The next coach shared how she loved empowering clients to embrace their strengths and gain confidence in their skills.
I value all those experiences, but when it came my turn to share, I answered, “What I love about being a coach is what it does to me.”
I then briefly elaborated on my answer, but after that call, I kept thinking more about how being a coach has benefitted me.
A better listener
What I love about being a coach, among many things, is how it has helped me become a better listener…not just with my clients, but in all my relationships.
In the past, when I was in conversation with others, I’ve often listened more to my own inner dialogue than the words or the intent of my conversation partner.
For example, when a church member expressed a disagreement with my sermon, what I heard was not a desire from this member to share her understanding of a scripture passage. What I “heard” was my own internal voice telling me how that person was always so “critical.”
Being a coach has helped me to be still and to lower the volume of my internal chatter, so that I can be more fully present to God and to others. As a coach, I’m constantly reminded by the words of Psalm 46:10, when God says, “Be still and know that I am God.” In doing so, I’ve found that I connect with God with greater trust and intimacy, and that people connect with me with greater trust and intimacy.
In the past, I’ve often listened in order to evaluate or scrutinize arguments.
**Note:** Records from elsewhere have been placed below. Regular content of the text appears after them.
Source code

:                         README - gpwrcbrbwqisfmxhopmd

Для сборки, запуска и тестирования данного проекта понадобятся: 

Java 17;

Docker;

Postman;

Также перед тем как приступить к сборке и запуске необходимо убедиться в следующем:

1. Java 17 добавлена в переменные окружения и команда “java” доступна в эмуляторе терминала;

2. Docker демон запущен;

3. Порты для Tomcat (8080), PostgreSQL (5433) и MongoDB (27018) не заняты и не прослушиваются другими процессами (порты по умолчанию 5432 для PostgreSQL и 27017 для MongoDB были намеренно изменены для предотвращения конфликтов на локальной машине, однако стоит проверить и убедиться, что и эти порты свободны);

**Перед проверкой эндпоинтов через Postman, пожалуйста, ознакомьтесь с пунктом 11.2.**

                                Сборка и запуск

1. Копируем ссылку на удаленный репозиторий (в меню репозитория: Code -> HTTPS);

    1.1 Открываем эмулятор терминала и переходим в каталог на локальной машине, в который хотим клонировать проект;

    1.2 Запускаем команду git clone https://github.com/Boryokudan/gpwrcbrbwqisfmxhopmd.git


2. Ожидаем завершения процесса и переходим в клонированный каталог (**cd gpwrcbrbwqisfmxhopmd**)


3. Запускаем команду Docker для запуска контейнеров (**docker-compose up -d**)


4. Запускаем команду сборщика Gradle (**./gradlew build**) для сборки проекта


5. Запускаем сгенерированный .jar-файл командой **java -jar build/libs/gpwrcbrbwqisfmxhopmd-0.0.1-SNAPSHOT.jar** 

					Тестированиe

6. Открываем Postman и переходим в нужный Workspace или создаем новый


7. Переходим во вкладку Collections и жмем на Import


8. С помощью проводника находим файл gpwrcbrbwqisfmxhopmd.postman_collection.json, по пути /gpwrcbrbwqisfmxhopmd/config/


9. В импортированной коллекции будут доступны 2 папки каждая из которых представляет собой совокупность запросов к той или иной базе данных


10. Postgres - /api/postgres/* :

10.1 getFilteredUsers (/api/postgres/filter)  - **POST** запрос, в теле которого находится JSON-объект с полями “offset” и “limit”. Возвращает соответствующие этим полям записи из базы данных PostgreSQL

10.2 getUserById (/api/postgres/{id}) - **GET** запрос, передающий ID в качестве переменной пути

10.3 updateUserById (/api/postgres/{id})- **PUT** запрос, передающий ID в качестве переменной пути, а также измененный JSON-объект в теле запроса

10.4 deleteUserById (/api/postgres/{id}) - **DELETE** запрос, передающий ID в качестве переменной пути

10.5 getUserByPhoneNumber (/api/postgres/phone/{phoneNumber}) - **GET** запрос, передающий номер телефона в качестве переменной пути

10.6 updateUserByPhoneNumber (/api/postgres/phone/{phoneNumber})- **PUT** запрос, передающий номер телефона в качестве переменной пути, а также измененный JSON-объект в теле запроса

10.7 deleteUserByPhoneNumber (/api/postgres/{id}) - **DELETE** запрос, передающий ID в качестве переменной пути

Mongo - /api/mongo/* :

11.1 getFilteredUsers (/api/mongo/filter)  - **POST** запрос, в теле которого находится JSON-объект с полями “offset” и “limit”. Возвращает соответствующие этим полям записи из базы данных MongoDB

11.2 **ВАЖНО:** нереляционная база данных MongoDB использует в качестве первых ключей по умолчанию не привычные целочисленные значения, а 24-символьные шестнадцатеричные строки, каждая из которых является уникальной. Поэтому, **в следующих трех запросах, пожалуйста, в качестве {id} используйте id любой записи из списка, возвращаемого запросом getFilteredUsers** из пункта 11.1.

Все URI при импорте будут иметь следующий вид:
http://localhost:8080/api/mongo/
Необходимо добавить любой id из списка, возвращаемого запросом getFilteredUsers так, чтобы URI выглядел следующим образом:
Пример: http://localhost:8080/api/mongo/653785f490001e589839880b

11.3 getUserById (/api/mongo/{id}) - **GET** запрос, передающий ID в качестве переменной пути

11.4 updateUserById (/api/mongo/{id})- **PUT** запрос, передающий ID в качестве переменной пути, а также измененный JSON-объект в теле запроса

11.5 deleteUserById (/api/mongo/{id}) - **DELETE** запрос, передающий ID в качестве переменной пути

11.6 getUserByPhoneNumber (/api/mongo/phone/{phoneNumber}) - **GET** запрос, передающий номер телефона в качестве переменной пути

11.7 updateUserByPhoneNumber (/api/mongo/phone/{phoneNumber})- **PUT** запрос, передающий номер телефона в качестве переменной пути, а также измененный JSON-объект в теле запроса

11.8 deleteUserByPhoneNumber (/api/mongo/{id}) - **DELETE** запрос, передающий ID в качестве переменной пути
That’s a consequence of my graduate school training. But I’ve discovered that people didn’t appreciate me treating every conversation as a dissertation defense!
Being a coach has helped me not to be so attached to my assumptions and my own agenda. The coaching skills of allowing my clients to vent or “clear” the situation without judgment or attachment have come in very handy in non-coaching situations.
When my wife comes home from a difficult day at work and just needs time to process outwardly and decompress, I’m more able to let her talk without stepping in to problem-solve. That has also kept me out of her doghouse!
In other situations, not jumping to conclusions has helped me to become more curious about people whose beliefs, actions, worldviews, religion, and life experiences are very different than mine.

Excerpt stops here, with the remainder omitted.